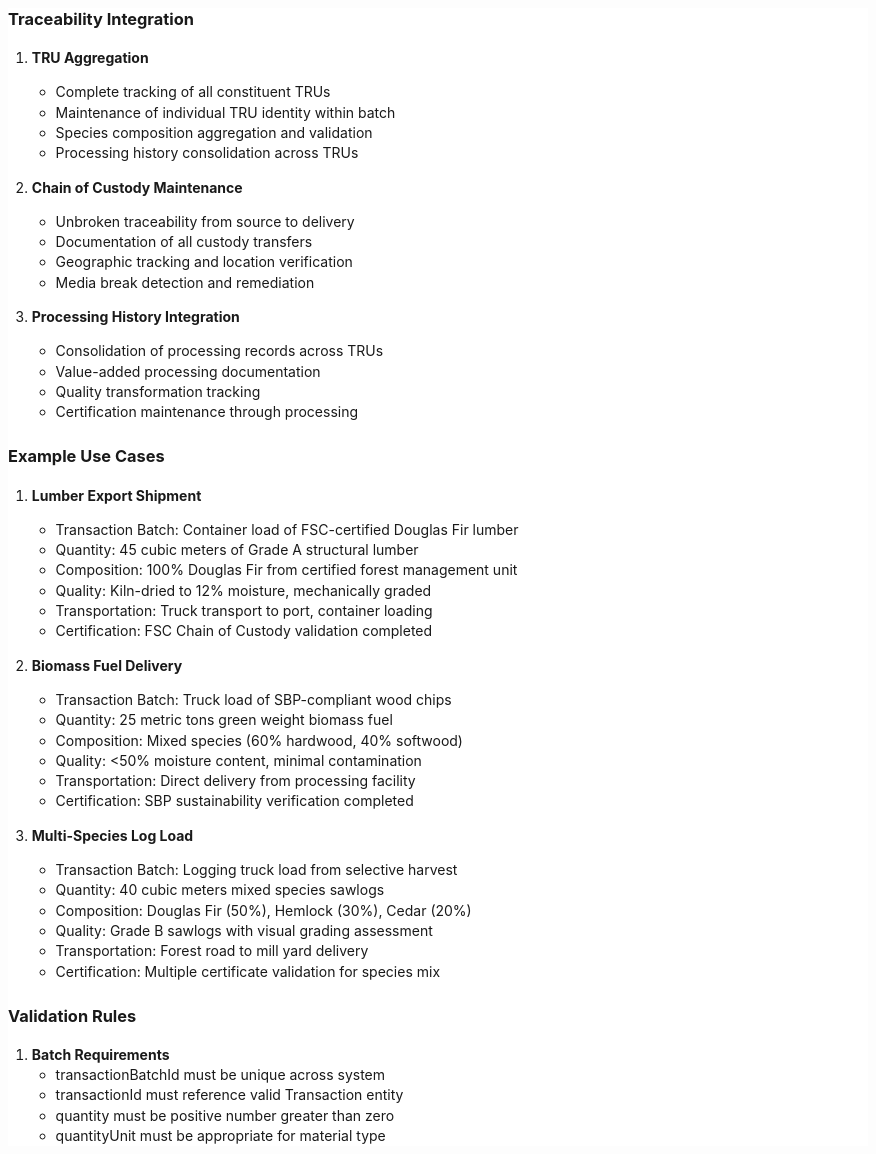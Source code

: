 ### Traceability Integration

1. **TRU Aggregation**
    - Complete tracking of all constituent TRUs
    - Maintenance of individual TRU identity within batch
    - Species composition aggregation and validation
    - Processing history consolidation across TRUs

2. **Chain of Custody Maintenance**
    - Unbroken traceability from source to delivery
    - Documentation of all custody transfers
    - Geographic tracking and location verification
    - Media break detection and remediation

3. **Processing History Integration**
    - Consolidation of processing records across TRUs
    - Value-added processing documentation
    - Quality transformation tracking
    - Certification maintenance through processing

### Example Use Cases

1. **Lumber Export Shipment**
    - Transaction Batch: Container load of FSC-certified Douglas Fir lumber
    - Quantity: 45 cubic meters of Grade A structural lumber
    - Composition: 100% Douglas Fir from certified forest management unit
    - Quality: Kiln-dried to 12% moisture, mechanically graded
    - Transportation: Truck transport to port, container loading
    - Certification: FSC Chain of Custody validation completed

2. **Biomass Fuel Delivery**
    - Transaction Batch: Truck load of SBP-compliant wood chips
    - Quantity: 25 metric tons green weight biomass fuel
    - Composition: Mixed species (60% hardwood, 40% softwood)
    - Quality: <50% moisture content, minimal contamination
    - Transportation: Direct delivery from processing facility
    - Certification: SBP sustainability verification completed

3. **Multi-Species Log Load**
    - Transaction Batch: Logging truck load from selective harvest
    - Quantity: 40 cubic meters mixed species sawlogs
    - Composition: Douglas Fir (50%), Hemlock (30%), Cedar (20%)
    - Quality: Grade B sawlogs with visual grading assessment
    - Transportation: Forest road to mill yard delivery
    - Certification: Multiple certificate validation for species mix

### Validation Rules

1. **Batch Requirements**
    - transactionBatchId must be unique across system
    - transactionId must reference valid Transaction entity
    - quantity must be positive number greater than zero
    - quantityUnit must be appropriate for material type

**Assignment:** If the material above contains pictures, exclude them from an otherwise exact transcription.

**Task response:**
Source code

: ### Traceability Integration

1. **TRU Aggregation**
    - Complete tracking of all constituent TRUs
    - Maintenance of individual TRU identity within batch
    - Species composition aggregation and validation
    - Processing history consolidation across TRUs

2. **Chain of Custody Maintenance**
    - Unbroken traceability from source to delivery
    - Documentation of all custody transfers
    - Geographic tracking and location verification
    - Media break detection and remediation

3. **Processing History Integration**
    - Consolidation of processing records across TRUs
    - Value-added processing documentation
    - Quality transformation tracking
    - Certification maintenance through processing

### Example Use Cases

1. **Lumber Export Shipment**
    - Transaction Batch: Container load of FSC-certified Douglas Fir lumber
    - Quantity: 45 cubic meters of Grade A structural lumber
    - Composition: 100% Douglas Fir from certified forest management unit
    - Quality: Kiln-dried to 12% moisture, mechanically graded
    - Transportation: Truck transport to port, container loading
    - Certification: FSC Chain of Custody validation completed

2. **Biomass Fuel Delivery**
    - Transaction Batch: Truck load of SBP-compliant wood chips
    - Quantity: 25 metric tons green weight biomass fuel
    - Composition: Mixed species (60% hardwood, 40% softwood)
    - Quality: <50% moisture content, minimal contamination
    - Transportation: Direct delivery from processing facility
    - Certification: SBP sustainability verification completed

3. **Multi-Species Log Load**
    - Transaction Batch: Logging truck load from selective harvest
    - Quantity: 40 cubic meters mixed species sawlogs
    - Composition: Douglas Fir (50%), Hemlock (30%), Cedar (20%)
    - Quality: Grade B sawlogs with visual grading assessment
    - Transportation: Forest road to mill yard delivery
    - Certification: Multiple certificate validation for species mix

### Validation Rules

1. **Batch Requirements**
    - transactionBatchId must be unique across system
    - transactionId must reference valid Transaction entity
    - quantity must be positive number greater than zero
    - quantityUnit must be appropriate for material type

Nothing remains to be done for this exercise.